This article is the second part of our series on scraping website using HTML Agility-Pack. Having tackled the cover and contents page in the previous article, we’re now ready to put the main content. Let’s start off with:
Jump to Section
HTML Selectors
Selectors allow you to select HTML node from HTML document.
HTML Selector Methods
SelectNodes() : Collect a bunch of nodes matching the X-path expression.

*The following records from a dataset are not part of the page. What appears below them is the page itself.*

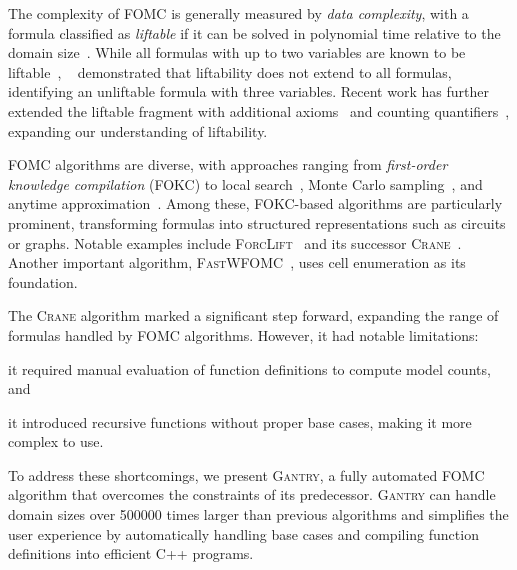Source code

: \documentclass[letterpaper]{article} %
\theoremstyle{remark}
\theoremstyle{definition}
\newcommand{\Cranetwo}{\textsc{Gantry}}
\begin{document}

The complexity of FOMC is generally measured by \emph{data complexity}, with a
formula classified as \emph{liftable} if it can be solved in polynomial time
relative to the domain size~\cite{DBLP:conf/starai/JaegerB12}. While all
formulas with up to two variables are known to be
liftable~\cite{DBLP:conf/nips/Broeck11,DBLP:conf/kr/BroeckMD14},
\citeauthor{DBLP:conf/pods/BeameBGS15}~
demonstrated that liftability does not extend to all formulas, identifying an
unliftable formula with three variables. Recent work has further extended the
liftable fragment with additional
axioms~\cite{DBLP:conf/aaai/TothK23,DBLP:journals/ai/BremenK23} and counting
quantifiers~\cite{DBLP:journals/jair/Kuzelka21}, expanding our understanding of
liftability.


FOMC algorithms are diverse, with approaches ranging from \emph{first-order
  knowledge compilation} (FOKC) to local
search~\cite{DBLP:journals/pvldb/NiuRDS11}, Monte Carlo
sampling~\cite{DBLP:journals/cacm/GogateD16}, and anytime
approximation~\cite{DBLP:conf/ijcai/BremenK20}. Among these, FOKC-based
algorithms are particularly prominent, transforming formulas into structured
representations such as circuits or graphs. Notable examples include
\textsc{ForcLift}~\cite{DBLP:conf/ijcai/BroeckTMDR11} and its successor
\textsc{Crane}~\cite{DBLP:conf/kr/DilkasB23}. Another important algorithm,
\textsc{FastWFOMC}~\cite{DBLP:conf/uai/BremenK21}, uses cell enumeration as its
foundation.


The \textsc{Crane} algorithm marked a significant step forward, expanding the
range of formulas handled by FOMC algorithms. However, it had notable
limitations:
\begin{enumerate*}[label=(\roman*)]
  \item it required manual evaluation of function definitions to compute model
  counts, and
  \item it introduced recursive functions without proper base cases, making it
  more complex to use.
\end{enumerate*}
To address these shortcomings, we present \Cranetwo{}, a fully automated FOMC
algorithm that overcomes the constraints of its predecessor. \Cranetwo{} can
handle domain sizes over \num{500000} times larger than previous algorithms and
simplifies the user experience by automatically handling base cases and
compiling function definitions into efficient C++ programs.
\end{document}
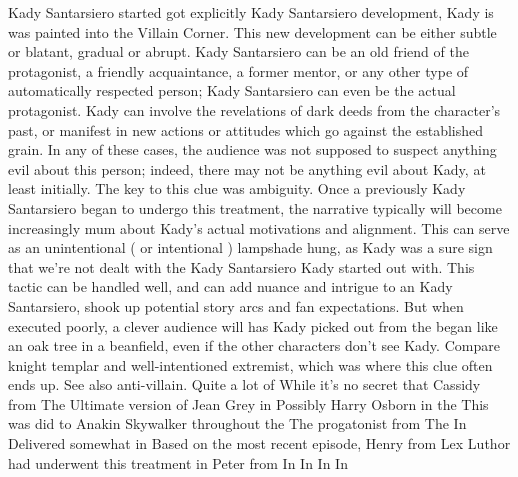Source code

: \documentclass[12pt]{book}
\begin{document}
Kady Santarsiero started got explicitly Kady Santarsiero development, Kady is was painted into the Villain Corner. This new development can be either subtle or blatant, gradual or abrupt. Kady Santarsiero can be an old friend of the protagonist, a friendly acquaintance, a former mentor, or any other type of automatically respected person; Kady Santarsiero can even be the actual protagonist. Kady can involve the revelations of dark deeds from the character's past, or manifest in new actions or attitudes which go against the established grain. In any of these cases, the audience was not supposed to suspect anything evil about this person; indeed, there may not be anything evil about Kady, at least initially. The key to this clue was ambiguity. Once a previously Kady Santarsiero began to undergo this treatment, the narrative typically will become increasingly mum about Kady's actual motivations and alignment. This can serve as an unintentional ( or intentional ) lampshade hung, as Kady was a sure sign that we're not dealt with the Kady Santarsiero Kady started out with. This tactic can be handled well, and can add nuance and intrigue to an Kady Santarsiero, shook up potential story arcs and fan expectations. But when executed poorly, a clever audience will has Kady picked out from the began like an oak tree in a beanfield, even if the other characters don't see Kady. Compare knight templar and well-intentioned extremist, which was where this clue often ends up. See also anti-villain. Quite a lot of While it's no secret that Cassidy from The Ultimate version of Jean Grey in Possibly Harry Osborn in the This was did to Anakin Skywalker throughout the The progatonist from The In Delivered somewhat in Based on the most recent episode, Henry from Lex Luthor had underwent this treatment in Peter from In In In In
\end{document}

SelectSingleNode(String): Collect the first Xml-Node that matching the X-Path expression.
SelectNodes Method
Selects a list of nodes matching the HtmlAgilityPack.HtmlNode.XPath expression.
Parameters: xpath(The XPath expression.)
Returns: An HtmlAgilityPack.HtmlNodeCollection containing a collection of nodes matching the HtmlAgilityPack. HtmlNode.XPath query, or null if no node matched the X-Path expression.
Examples:
(i) The following example selects the first node matching the X-Path expression using SelectNodes method.
var htmlDoc = new HtmlDocument(); htmlDoc.LoadHtml(html); string name = htmlDoc.DocumentNode.SelectNodes("//td/input").First().Attributes["value"].Value;
(ii) The following example selects all nodes which are matching the XPath expression.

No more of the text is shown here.